:: Entries shown ::
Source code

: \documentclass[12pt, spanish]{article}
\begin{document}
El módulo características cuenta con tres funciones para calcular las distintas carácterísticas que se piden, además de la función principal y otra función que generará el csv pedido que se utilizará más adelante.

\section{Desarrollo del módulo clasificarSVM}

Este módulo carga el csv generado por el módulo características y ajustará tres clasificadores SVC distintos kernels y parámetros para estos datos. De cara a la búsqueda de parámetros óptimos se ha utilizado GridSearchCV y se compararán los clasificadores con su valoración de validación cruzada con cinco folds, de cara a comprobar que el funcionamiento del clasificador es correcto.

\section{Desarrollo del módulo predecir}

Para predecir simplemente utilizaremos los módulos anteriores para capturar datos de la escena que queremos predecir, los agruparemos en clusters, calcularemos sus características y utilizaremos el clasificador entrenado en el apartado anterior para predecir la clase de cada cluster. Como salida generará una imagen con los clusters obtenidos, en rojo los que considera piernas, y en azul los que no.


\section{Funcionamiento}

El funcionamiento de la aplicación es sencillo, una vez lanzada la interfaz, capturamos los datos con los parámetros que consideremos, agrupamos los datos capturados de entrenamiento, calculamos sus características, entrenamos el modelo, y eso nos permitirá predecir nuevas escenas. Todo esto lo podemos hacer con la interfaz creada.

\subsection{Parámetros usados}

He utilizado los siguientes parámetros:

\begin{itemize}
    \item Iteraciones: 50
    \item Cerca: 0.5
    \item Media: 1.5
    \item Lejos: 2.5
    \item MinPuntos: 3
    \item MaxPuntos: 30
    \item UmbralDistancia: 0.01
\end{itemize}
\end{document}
:::
:: Entries shown ::
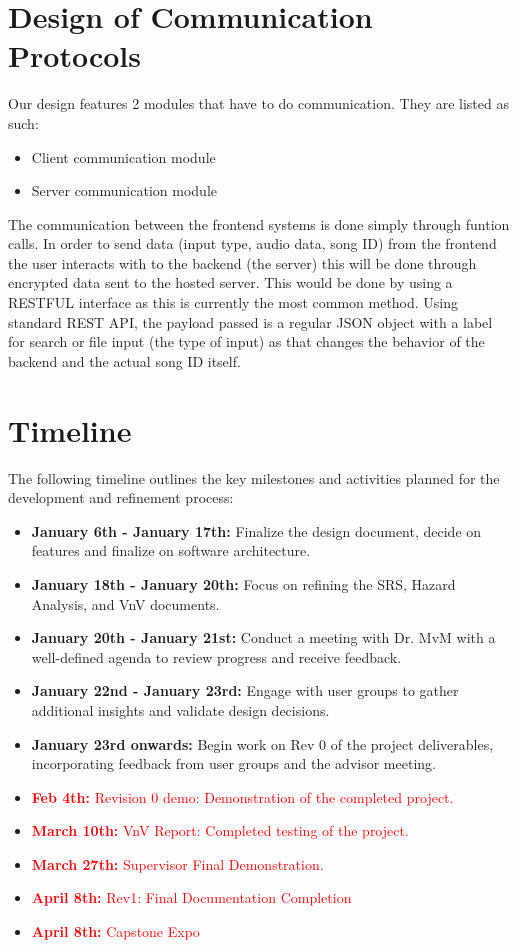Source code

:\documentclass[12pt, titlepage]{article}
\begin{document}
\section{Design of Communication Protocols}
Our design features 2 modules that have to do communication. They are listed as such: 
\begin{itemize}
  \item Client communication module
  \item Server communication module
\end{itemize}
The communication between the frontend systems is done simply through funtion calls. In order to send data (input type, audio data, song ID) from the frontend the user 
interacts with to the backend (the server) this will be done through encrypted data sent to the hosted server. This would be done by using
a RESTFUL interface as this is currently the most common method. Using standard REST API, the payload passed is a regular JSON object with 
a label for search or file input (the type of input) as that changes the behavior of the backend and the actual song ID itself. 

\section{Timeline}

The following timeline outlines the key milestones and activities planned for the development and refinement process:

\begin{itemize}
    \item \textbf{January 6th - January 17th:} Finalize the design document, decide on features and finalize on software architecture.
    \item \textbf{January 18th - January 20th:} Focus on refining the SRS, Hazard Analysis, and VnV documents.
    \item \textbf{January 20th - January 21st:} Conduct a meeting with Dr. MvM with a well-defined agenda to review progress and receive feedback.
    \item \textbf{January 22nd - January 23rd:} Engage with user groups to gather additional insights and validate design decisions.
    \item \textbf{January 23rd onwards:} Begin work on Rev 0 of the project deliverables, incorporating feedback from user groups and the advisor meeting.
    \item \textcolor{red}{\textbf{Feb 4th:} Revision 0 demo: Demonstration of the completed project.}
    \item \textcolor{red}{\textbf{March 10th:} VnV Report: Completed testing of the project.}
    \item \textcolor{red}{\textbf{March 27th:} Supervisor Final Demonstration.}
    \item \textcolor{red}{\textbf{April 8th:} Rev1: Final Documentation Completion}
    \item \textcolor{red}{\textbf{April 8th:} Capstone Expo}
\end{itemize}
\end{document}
:::
Work request |
Go through the entries above and report every line in which the word "Demonstration" appears.

Answer |
    \item \textcolor{red}{\textbf{Feb 4th:} Revision 0 demo: Demonstration of the completed project.}
    \item \textcolor{red}{\textbf{March 27th:} Supervisor Final Demonstration.}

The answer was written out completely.